Data management is a key challenge that must be addressed at the onset of large-scale projects, rather than as an afterthought. HTS experiments generate massive raw data files known as FASTQ files (Figure 1), which are text based files containing nucleotide sequence and quality score information. These files are usually considered the ‘raw’ data and are therefore treated as precious as the biological samples from which they are derived. To generate useful knowledge from this data, trimmed and cleaned raw data files are then subject to secondary analysis, usually including alignment to a reference genome, de-novo assembly, or k-mer counting. Such analyses generate equally massive secondary and intermediate files describing the alignment, assembly or quantification of the raw data. In turn, these derived files may often be sorted, filtered, annotated, or analyzed in any number of ways that generate even more data. All of these data, whether stored as file, objects or elements in a database, amount to a massive expansion, in some cases 3× - 5× expansion, in the number and total footprint of the initial data, resulting in significant storage management challenges.
All too often, research institutions lack a comprehensive policy and data tracking mechanism to ascertain at any time how much computer storage space is being utilized by these files. It is not uncommon to hear that research institutions have Terabytes of HTS data scattered across hundreds of directories and folders, while the only expansion ‘backup’ strategy consists of removing old hard drives and placing them on a bookshelf, or on the other extreme that teams of researchers are required to meet weekly to assess which files can be deleted from overloaded data volumes. It is, therefore, paramount to incorporate data management systems and retention policies with traditional bioinformatics pipelines to track analyses and other pertinent information so that users and administrators of the system can find their data, preserve analysis provenance and enable consistent reproducibility of results.
4. Bioinformatics Best Practices
The BioInformatics Shared Resource at the Medical University of South Carolina Center (MUSC) for Genomic Medicine sought to overcome the aforementioned challenges in traditional tools and pipelines through the implementation of a new bioinformatics system incorporating best practices with mainstream tools enhanced by a scalable commercial platform for genomics data management. MUSC's new system was designed and implemented over the past two years to incorporate mechanisms for addressing the typical pitfalls in scientific pipelines developed with freely available open source software tools, in the areas of data tracking, storage management, analysis provenance, workflow automation, as well as system infrastructure.

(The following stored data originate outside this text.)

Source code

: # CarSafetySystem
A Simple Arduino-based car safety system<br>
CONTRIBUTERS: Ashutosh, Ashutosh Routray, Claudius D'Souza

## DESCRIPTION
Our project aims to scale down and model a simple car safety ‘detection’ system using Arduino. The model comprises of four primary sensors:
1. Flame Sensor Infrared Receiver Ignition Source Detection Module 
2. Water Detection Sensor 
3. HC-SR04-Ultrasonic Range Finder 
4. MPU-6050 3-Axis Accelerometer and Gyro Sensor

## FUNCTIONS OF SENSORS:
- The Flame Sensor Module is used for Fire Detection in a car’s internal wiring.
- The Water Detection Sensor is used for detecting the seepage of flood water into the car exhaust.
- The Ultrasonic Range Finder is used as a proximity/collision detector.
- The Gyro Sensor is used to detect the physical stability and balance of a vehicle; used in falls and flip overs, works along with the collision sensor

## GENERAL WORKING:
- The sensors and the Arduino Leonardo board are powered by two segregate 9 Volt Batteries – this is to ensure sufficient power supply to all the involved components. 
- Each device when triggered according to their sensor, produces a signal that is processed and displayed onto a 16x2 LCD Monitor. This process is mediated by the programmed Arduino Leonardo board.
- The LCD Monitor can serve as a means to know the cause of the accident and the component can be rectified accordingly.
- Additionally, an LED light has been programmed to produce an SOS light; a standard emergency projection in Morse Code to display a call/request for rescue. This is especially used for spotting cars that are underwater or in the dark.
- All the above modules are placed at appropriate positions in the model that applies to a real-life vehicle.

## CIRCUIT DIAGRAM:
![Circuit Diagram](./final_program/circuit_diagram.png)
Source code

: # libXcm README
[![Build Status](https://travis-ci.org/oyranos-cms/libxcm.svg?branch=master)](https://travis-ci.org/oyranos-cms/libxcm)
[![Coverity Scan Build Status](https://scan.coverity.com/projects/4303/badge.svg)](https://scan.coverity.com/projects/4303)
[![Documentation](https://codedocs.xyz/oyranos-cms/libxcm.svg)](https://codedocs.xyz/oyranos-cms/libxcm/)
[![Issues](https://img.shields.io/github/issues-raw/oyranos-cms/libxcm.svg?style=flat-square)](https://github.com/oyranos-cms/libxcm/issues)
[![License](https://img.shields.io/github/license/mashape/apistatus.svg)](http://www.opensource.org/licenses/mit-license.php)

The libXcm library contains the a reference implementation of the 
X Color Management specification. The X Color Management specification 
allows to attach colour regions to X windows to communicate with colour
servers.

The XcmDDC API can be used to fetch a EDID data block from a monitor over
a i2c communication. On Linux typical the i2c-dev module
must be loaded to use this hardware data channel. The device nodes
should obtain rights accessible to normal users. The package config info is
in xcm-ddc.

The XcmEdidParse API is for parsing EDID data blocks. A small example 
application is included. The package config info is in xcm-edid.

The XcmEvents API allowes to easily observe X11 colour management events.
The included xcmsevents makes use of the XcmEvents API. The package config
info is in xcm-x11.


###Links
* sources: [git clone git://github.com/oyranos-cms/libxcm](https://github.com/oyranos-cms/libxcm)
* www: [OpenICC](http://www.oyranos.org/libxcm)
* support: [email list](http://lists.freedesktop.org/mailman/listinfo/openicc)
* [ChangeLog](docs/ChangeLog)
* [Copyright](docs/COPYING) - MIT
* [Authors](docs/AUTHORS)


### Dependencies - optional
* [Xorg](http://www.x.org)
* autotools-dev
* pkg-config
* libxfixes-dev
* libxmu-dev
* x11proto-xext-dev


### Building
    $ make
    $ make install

Prior to these enhancements, an older high-performance computing cluster similar to those used at research institutions across the country was utilized. Bioinformatics pipelines were run by users creating their own scripts and manually submitting jobs to the system scheduler. Data management, if implemented, was user driven, and in the majority of cases, performed manually. This system featured multiple compute nodes, a specialized storage array and network which had reached its capacity of 30 terabytes (TB), and a job scheduler to manage and distribute bioinformatics workloads from traditional user-defined pipelines across the computational cluster.
In establishing the BioInformatics Shared Resource a strategic collaboration with OnRamp BioInformatics was implemented (San Diego, CA) and the Genomics Research Platform™ (GRP) was chosen as the basis for genomics research and data management. The OnRamp BioInformatics platform provides advanced genomics data management software and scalable big data system architecture. This unified bioinformatics system with comprehensive data tracking, analysis provenance and a rich portfolio of bioinformatics pipelines extends the capabilities of mainstream open source analysis tools.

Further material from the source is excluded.